US taxpayers’ money will not help apartheid Israeli regime survive: Iran’s Foreign Ministry
The American taxpayers’ money will not help the apartheid Israeli regime to survive in the face of its “huge domestic crises,” says Iran’s Foreign Ministry spokesman.
In a series of tweets on Sunday, Nasser Kan’ani pointed out that each of the last five Israeli cabinets lasted less than one year and predicted that the current administration led by prime minister Benjamin Netanyahu “will probably have the same fate.”
“The US government may support the apartheid #ZionistRegime out of American taxpayers money, but this will not help the regime’s survival,” Kan’ani wrote.
“This regime suffers from huge domestic crises,” he said, adding that the occupiers are losing all hope of survival and this is raising Palestinians’ hope of victory and liberation.
He said that the “social and political fault-lines of the spider den of #Zionists are jolting this hollow regime more than ever before, pushing it to the cusp of collapse.”

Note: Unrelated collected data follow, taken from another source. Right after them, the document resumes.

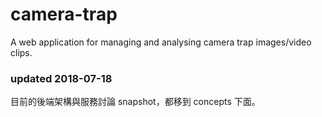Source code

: # camera-trap
A web application for managing and analysing camera trap images/video clips.

### updated 2018-07-18
目前的後端架構與服務討論 snapshot，都移到 concepts 下面。
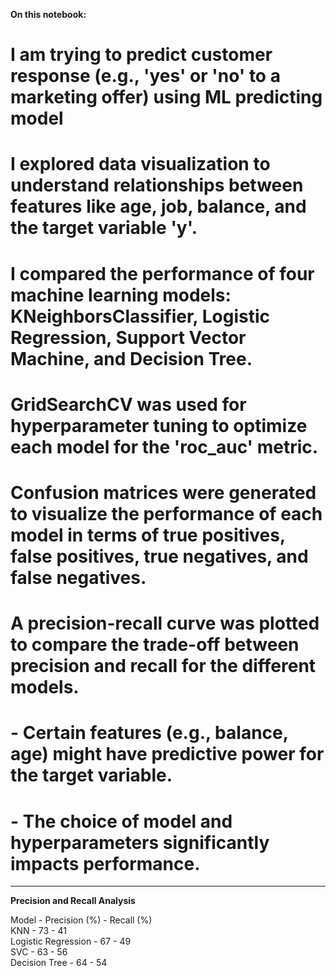 **On this notebook:**
# I am trying to predict customer response (e.g., 'yes' or 'no' to a marketing offer) using ML predicting model
# I explored data visualization to understand relationships between features like age, job, balance, and the target variable 'y'.
# I compared the performance of four machine learning models: KNeighborsClassifier, Logistic Regression, Support Vector Machine, and Decision Tree.
# GridSearchCV was used for hyperparameter tuning to optimize each model for the 'roc_auc' metric.
# Confusion matrices were generated to visualize the performance of each model in terms of true positives, false positives, true negatives, and false negatives.
# A precision-recall curve was plotted to compare the trade-off between precision and recall for the different models.
# - Certain features (e.g., balance, age) might have predictive power for the target variable.
# - The choice of model and hyperparameters significantly impacts performance.
------------------------
**Precision and Recall Analysis**

Model - Precision (%) - Recall (%) </BR>
KNN - 73 - 41 </BR>
Logistic Regression - 67 - 49 </BR>
SVC - 63 - 56 </BR>
Decision Tree - 64 - 54 </BR>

Tens of thousands of protesters on Saturday held a massive rally again in Tel Aviv against Netanyahu’s planned judicial reforms, which they say aim to weaken the regime’s supreme court in favor of the Israeli prime minister and his extremist cabinet.
The protests were the latest in a series of weekly demonstrations that have been taking place in the city and elsewhere throughout the occupied territories since Netanyahu announced his far-right cabinet last month.
The Iranian spokesman also said that the Israeli regime’s crime in Jenin and the killing and wounding of dozens of innocent Palestinians “cannot distract the public opinion from the dire and shaky situation inside the temporary Zionist regime.”
The Israeli regime’s attacks on Jenin, which coincided with the CIA chief’s visit to Tel Aviv, has killed 10 young Palestinians, he lamented.
On Thursday, Israeli forces stormed the flashpoint city of Jenin and the neighboring refugee camp with more than 70 armed vehicles while the regime’s snipers were also deployed on rooftops and heavily armed soldiers opened fire at Palestinian youths who tried to block their way.
Israeli media claimed the Israeli raid against Jenin was launched after intelligence from Israel’s so-called internal security service, Shin Bet, about the Palestinian Islamic Jihad movement’s intention to carry out a major operation against Israeli targets, claiming that the “operation aimed to arrest a prominent member of the movement.”
However, the Palestinian resistance movements said the aggression came in the context of recent escalations that have been on the rise, especially in light of the new extremist Netanyahu cabinet.
Over the past months, Israel has ramped up attacks on Palestinian towns and cities throughout the occupied territories. As a result of these attacks, dozens of Palestinians have lost their lives and many others have been arrested. Most of the raids have focused on Nablus and Jenin, where Israeli forces have been trying to stifle a growing Palestinian resistance in the occupied cities.
More than 170 Palestinians, including at least 30 children, were killed across the occupied West Bank and East Jerusalem last year. In January 2023 alone, at least 38 Palestinians, including five children, were killed.